Start of RECORDED INFORMATION

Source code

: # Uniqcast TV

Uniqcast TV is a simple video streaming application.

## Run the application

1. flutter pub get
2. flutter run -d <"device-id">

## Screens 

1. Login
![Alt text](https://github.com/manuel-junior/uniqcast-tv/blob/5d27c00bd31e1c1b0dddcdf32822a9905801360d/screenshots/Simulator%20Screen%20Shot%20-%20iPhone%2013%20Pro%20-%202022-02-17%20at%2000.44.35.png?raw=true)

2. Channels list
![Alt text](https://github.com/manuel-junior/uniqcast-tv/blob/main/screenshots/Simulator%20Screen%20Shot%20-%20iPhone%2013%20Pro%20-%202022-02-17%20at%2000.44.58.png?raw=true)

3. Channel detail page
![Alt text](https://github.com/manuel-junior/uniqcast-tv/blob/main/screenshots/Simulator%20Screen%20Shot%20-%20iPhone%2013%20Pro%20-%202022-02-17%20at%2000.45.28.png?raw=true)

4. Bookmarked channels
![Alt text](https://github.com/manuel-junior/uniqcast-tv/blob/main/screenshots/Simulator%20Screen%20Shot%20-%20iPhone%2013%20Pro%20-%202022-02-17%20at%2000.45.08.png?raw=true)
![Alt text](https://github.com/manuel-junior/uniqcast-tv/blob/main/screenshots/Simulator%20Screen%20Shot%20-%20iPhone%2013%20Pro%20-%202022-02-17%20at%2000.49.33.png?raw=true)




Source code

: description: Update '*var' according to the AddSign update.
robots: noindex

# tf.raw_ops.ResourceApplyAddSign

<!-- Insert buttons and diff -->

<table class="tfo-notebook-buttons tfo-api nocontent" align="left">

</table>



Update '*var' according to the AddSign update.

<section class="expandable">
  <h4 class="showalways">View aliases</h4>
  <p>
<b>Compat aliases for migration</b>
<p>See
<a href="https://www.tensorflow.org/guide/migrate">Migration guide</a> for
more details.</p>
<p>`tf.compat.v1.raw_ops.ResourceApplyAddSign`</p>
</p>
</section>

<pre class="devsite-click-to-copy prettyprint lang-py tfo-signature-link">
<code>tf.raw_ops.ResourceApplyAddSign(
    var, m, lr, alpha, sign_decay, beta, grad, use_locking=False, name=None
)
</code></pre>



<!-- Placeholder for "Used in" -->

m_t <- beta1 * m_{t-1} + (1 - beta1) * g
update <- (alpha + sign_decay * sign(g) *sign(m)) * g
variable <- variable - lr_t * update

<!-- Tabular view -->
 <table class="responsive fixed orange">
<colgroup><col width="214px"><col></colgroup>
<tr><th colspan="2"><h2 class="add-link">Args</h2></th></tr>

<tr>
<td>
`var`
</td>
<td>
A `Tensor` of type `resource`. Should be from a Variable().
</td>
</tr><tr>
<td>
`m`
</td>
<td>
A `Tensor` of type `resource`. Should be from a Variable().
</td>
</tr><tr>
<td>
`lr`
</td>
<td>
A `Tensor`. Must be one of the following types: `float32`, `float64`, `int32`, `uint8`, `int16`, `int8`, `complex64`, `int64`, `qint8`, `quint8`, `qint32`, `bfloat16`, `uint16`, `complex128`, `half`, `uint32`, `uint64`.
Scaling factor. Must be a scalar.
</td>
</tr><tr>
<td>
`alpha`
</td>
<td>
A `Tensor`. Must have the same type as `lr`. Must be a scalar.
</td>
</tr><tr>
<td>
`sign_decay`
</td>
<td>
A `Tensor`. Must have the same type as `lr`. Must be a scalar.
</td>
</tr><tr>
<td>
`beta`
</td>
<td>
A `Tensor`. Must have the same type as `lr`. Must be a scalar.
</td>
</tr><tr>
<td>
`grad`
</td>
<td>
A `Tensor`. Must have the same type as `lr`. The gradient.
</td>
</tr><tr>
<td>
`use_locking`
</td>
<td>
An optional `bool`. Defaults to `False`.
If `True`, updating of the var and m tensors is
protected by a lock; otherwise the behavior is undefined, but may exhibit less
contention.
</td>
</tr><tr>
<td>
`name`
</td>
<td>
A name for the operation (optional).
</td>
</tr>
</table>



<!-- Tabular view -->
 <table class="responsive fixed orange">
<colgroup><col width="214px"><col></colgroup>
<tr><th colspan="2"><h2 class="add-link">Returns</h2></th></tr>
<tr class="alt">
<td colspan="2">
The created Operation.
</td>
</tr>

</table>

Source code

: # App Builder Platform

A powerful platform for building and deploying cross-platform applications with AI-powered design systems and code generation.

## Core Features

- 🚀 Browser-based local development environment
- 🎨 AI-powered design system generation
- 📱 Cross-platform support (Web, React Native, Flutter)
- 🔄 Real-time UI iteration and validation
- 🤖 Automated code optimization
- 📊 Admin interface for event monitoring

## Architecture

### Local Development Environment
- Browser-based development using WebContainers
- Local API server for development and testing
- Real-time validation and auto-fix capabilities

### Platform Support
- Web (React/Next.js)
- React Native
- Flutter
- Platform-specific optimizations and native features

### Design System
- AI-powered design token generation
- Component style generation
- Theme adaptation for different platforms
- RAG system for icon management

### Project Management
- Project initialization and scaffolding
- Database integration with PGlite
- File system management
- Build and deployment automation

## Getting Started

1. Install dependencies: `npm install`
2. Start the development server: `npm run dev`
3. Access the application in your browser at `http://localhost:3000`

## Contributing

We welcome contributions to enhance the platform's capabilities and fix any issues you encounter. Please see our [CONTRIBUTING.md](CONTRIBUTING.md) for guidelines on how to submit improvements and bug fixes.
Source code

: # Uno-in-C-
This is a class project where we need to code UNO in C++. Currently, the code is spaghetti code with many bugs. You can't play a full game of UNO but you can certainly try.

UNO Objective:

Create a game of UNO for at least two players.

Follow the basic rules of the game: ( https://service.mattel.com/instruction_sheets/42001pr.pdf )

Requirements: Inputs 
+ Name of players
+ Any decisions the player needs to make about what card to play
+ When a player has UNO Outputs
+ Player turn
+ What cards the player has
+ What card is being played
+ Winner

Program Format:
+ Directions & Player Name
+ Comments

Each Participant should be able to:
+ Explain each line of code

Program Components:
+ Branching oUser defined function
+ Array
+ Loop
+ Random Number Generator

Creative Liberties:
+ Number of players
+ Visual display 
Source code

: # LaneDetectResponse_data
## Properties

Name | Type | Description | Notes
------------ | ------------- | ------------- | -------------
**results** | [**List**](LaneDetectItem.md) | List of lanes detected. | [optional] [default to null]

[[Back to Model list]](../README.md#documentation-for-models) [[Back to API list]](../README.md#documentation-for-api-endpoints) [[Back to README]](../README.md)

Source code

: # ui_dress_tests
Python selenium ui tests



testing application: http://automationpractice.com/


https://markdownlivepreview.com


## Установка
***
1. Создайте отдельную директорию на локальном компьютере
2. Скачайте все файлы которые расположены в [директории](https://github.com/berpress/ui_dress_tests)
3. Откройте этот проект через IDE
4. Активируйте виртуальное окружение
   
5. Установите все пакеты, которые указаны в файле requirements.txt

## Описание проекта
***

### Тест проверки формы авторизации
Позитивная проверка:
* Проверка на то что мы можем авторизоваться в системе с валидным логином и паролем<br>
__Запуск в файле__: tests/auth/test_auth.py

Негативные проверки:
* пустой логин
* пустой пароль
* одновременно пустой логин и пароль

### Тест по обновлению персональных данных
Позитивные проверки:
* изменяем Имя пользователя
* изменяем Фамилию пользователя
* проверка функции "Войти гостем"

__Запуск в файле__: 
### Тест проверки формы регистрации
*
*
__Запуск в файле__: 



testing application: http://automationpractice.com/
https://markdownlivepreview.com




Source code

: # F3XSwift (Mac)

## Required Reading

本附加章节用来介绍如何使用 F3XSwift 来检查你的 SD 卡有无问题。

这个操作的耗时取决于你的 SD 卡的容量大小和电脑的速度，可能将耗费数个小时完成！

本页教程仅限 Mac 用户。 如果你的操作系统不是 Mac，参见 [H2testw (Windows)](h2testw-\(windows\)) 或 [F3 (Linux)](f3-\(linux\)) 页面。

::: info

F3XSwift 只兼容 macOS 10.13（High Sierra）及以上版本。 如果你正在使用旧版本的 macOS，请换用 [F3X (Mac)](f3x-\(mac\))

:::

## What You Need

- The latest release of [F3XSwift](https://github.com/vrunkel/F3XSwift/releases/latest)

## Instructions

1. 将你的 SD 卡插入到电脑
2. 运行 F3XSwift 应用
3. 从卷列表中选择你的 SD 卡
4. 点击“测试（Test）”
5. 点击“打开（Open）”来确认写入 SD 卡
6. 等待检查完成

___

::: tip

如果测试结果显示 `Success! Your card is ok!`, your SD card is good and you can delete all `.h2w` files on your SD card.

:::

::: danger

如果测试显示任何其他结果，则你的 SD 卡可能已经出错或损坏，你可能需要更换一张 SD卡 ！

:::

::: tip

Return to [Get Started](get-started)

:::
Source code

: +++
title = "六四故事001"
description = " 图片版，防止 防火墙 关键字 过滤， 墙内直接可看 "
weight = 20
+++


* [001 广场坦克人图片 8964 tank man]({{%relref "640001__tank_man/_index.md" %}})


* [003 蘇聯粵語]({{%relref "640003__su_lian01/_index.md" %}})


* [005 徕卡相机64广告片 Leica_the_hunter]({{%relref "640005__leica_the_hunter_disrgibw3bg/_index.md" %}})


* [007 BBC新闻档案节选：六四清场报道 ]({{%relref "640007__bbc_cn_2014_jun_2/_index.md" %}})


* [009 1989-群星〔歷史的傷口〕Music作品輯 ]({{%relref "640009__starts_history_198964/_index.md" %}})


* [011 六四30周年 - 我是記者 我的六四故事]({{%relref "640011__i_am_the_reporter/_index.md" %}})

End of RECORDED INFORMATION

**HOW TO COMPLETE THIS TASK**
After reading the material above, tally the lines that include the string "ResourceApplyAddSign" and give only the number.

**OUTPUT BELOW**
3